Graff, a career tennis coach and instructor, admits it took some convincing to add the newish sport to the facility, The Gazette reported.
“As a tennis club, we wanted to stay in our lane as experts in tennis, so we kind of shied away from pickleball,” he said. “With the combination of the pandemic and the derecho, it kind of became a tsunami for pickleball in Eastern Iowa.”
Formerly Westfield Tennis Center, founded in 1976 by Chuck Schillig, the facility’s new name reflects both its new owner and focus, The Gazette reported.
As Westfield, the facility was just recovering from its COVID-forced shutdown when the August 2020 derecho blew one end off the 41,000-sq.-ft. building, The Gazette reported.
“We were closed down for about three months,” Graff said. “It was doing pretty well through the summer months, and then the storm hit.”
Working through the insurance claim and locating contractors took more than 18 months, The Gazette reported.
“By that time, all the members had dissipated to other locations, so [Schillig] took care of the insurance and put it up for sale as-is,” Graff said.

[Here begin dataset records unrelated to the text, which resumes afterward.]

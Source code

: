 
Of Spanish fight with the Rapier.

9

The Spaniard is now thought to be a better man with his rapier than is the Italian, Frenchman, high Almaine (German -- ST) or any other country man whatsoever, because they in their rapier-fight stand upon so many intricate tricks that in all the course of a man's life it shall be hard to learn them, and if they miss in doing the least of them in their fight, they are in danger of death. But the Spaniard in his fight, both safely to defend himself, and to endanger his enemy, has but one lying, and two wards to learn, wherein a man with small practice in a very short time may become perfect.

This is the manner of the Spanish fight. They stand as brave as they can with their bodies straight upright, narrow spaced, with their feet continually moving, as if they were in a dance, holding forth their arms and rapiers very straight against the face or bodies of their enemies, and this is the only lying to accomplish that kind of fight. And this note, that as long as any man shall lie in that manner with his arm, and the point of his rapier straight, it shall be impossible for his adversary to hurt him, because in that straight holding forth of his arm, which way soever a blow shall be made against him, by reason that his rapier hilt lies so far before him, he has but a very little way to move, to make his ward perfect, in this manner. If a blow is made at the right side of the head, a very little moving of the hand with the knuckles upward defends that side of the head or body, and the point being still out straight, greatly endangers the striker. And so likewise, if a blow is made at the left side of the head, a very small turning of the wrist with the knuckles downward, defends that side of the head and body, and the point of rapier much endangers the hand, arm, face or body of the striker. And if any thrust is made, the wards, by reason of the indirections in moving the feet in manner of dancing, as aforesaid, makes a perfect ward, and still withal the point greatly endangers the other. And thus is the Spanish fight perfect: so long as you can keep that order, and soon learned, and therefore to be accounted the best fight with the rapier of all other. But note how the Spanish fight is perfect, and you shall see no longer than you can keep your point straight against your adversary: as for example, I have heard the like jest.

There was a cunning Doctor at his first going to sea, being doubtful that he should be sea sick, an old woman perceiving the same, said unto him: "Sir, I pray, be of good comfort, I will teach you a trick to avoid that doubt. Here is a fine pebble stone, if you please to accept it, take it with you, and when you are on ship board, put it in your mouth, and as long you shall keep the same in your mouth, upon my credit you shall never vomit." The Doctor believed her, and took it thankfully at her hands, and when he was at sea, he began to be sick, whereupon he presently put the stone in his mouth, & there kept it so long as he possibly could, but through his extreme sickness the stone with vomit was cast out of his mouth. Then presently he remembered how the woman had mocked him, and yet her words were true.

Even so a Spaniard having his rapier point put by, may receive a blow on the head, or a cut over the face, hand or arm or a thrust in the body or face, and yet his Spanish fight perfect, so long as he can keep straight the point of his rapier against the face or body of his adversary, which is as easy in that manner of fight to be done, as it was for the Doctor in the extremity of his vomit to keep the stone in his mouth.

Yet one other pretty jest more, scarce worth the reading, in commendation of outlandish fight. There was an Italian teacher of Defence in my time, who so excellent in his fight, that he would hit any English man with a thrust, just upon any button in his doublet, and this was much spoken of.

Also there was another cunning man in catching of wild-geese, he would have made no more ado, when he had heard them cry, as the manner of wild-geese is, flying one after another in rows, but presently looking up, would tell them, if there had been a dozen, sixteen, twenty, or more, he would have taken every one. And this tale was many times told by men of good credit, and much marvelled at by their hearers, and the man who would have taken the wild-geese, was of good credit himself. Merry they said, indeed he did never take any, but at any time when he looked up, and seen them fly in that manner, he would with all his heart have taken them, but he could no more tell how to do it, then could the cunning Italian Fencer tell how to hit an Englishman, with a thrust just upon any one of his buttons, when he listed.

Duane and Laura Smith bought the facility in September 2021, retaining Graff and his wife, Kathy Anderl, to manage the facility and manage what is now a 15-member staff, The Gazette reported. It took another year of work before what’s now Smithfield Tennis and Pickleball Center reopened last October.
“He had the vision,” Anderl said of Smith. “He thought the community needed indoor tennis and indoor pickleball.”
Tennis players returned, attracted by the new owners’ decision to reset dues to 2001 rates, The Gazette reported.
“Their options were to join a country club for $10,000 a year or drive to Iowa City,” Graff said.
Meanwhile, Graff and Anderl oversaw the conversion of two of the facility’s six tennis courts into four pickleball courts, with free membership, at least for now, where players pay for court time, The Gazette reported.
Club membership grew from about 300 tennis players in 2020 to about 1,300 today, with about 60 percent there for pickleball, The Gazette reported.
Invented in Washington State in the mid-1960s as a low-impact combination of tennis and badminton, pickleball is the fastest-growing sport in the U.S. The Association of Pickleball Professionals estimates 36.5 million Americans had played the game in the year ending August 2022, compared to about 5 million the previous year.
Smithfield hosts pickleball instruction and organized league play, The Gazette reported. Players of both sports can book court time online or through a smartphone app.
Graff noted that on one recent weekend, only 12 to 15 hours — out of 120 hours — were available for the courts. “That’s becoming pretty standard.”
“Older tennis players will quit playing tennis but now they can do this and make friends,” Anderl said. “It’s very social. I’ve been out on the pickleball court where you had an 80-year-old and a 14-year-old, grandparents and grandkids and families.”